Born in England near the start of the last war, I loved my grandmother dearly and saw her often during my earliest years.

I heard her and my mother speak nostalgically of the castle in Czechoslovakia where they once lived and an image formed in my mind of a Walt Disney kind of place — maybe reminiscent of the fairy tale edifice in Snow White.

‘Nama’, as I called her, had been a dramatic actress since long before I was born. That was hard for me to imagine back then as I couldn’t yet process a world without me in it.

She was melodramatic — or so my father said, post-war, between her regular visits to us from her home for retired theatricals in London. He once added, memorably, that she could pluck a drama out of a hat.

I found that concept fascinating, just as I found Nama an endless source of fascination — especially once I discovered she had a husband who lived in Vienna.

Of course I questioned her about him, learning they’d met when he became infatuated with her as an actress, following her from Stage Door to Stage Door in London and elsewhere and ‘bombarding her’ with huge bouquets of roses.

Eventually, she said, he wore down her resistance and she married him — going to live in his family’s castle in Bohemia (which after the collapse of the Austria-Hungary empire in 1918 became part of Czechoslovakia).

This didn’t sound to me like love, on her part, and I said so after processing the information as best I could.

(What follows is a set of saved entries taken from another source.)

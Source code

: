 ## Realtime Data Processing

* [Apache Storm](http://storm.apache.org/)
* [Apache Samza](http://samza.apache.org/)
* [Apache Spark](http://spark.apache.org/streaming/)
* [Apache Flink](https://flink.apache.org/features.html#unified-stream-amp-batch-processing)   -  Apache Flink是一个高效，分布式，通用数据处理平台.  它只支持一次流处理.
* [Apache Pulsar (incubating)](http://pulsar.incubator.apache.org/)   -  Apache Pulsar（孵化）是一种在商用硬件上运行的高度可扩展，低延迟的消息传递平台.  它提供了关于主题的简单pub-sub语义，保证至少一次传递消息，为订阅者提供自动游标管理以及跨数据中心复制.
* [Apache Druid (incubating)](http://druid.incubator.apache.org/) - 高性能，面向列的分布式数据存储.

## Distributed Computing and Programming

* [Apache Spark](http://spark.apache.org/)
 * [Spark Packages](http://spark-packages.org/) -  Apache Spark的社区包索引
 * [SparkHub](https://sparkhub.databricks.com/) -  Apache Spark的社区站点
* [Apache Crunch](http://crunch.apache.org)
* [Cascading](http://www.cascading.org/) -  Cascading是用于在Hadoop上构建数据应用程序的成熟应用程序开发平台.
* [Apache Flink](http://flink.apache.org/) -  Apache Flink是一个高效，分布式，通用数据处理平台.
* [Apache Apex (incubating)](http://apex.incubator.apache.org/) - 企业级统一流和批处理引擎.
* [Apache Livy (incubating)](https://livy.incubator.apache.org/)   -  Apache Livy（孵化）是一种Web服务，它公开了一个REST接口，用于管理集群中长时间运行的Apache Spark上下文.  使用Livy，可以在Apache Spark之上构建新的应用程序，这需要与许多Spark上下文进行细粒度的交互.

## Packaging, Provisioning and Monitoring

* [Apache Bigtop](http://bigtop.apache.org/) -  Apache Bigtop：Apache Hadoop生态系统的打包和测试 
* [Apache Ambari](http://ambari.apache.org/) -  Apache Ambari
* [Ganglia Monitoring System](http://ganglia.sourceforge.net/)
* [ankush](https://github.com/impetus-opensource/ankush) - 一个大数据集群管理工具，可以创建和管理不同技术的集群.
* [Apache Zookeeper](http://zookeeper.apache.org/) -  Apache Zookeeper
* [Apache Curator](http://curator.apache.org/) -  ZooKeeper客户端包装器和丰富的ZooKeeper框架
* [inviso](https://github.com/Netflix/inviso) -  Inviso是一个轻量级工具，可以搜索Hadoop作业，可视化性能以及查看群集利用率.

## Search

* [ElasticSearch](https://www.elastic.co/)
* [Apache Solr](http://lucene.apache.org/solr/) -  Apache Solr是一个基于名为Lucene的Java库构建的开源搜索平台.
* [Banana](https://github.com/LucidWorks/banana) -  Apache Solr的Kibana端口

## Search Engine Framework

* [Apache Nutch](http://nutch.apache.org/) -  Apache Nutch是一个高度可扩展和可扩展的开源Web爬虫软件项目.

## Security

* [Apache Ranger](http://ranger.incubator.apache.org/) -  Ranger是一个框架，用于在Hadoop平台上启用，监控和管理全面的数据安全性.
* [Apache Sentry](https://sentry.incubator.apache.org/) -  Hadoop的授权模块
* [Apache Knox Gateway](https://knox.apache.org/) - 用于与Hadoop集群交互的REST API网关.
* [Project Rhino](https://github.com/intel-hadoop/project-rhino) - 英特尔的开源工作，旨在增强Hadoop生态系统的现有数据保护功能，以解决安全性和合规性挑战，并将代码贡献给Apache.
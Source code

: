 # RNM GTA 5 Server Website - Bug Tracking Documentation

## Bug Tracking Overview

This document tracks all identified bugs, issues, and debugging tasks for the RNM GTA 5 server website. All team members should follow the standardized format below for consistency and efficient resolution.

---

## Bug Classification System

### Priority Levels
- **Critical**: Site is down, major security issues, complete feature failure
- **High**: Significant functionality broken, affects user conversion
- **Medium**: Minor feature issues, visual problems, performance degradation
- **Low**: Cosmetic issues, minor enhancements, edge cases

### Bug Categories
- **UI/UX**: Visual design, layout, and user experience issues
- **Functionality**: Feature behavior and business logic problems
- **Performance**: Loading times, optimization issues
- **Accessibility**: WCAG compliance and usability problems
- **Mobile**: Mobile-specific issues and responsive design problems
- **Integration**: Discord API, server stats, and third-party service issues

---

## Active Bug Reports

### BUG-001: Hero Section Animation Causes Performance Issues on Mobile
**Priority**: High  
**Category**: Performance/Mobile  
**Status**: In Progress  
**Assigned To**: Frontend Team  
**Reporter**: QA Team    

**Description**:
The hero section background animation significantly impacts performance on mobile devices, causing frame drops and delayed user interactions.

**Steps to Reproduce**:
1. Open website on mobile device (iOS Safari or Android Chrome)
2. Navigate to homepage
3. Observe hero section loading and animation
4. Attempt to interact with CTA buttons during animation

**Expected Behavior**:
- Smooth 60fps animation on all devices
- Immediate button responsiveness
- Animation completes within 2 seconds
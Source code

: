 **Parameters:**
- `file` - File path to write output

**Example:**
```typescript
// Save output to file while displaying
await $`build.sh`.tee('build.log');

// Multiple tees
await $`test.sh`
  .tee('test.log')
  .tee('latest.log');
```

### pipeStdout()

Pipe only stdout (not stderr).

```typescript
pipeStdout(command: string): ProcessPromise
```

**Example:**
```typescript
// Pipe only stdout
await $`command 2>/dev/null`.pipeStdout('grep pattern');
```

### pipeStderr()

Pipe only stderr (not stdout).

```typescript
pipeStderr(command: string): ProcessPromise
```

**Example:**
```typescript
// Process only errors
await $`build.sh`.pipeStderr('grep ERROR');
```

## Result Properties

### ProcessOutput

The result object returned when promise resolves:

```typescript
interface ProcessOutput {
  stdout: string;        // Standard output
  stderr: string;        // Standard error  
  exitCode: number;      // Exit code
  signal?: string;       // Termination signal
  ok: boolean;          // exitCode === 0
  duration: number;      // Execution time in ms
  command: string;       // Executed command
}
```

Nama looked at me quizzically and said: “Well, he loved me, in his way.”

Of course I asked the obvious next question: “Who did you love then?”

I asked it more than once, via a variety of cunning guises, but Nama only ever smiled benignly, telling me in effect that she’d take her secrets to her grave.

Years passed before I heard my grandfather’s side of the story. I met him, in Vienna, for the first time when I travelled there with my mother, aged fourteen — and then again, for the last time, when I went to Vienna alone at eighteen.

He was poor in terms of income and possessions, his family’s heritage having been lost to the Nazis and then the Communists, but rich in terms of peace of mind.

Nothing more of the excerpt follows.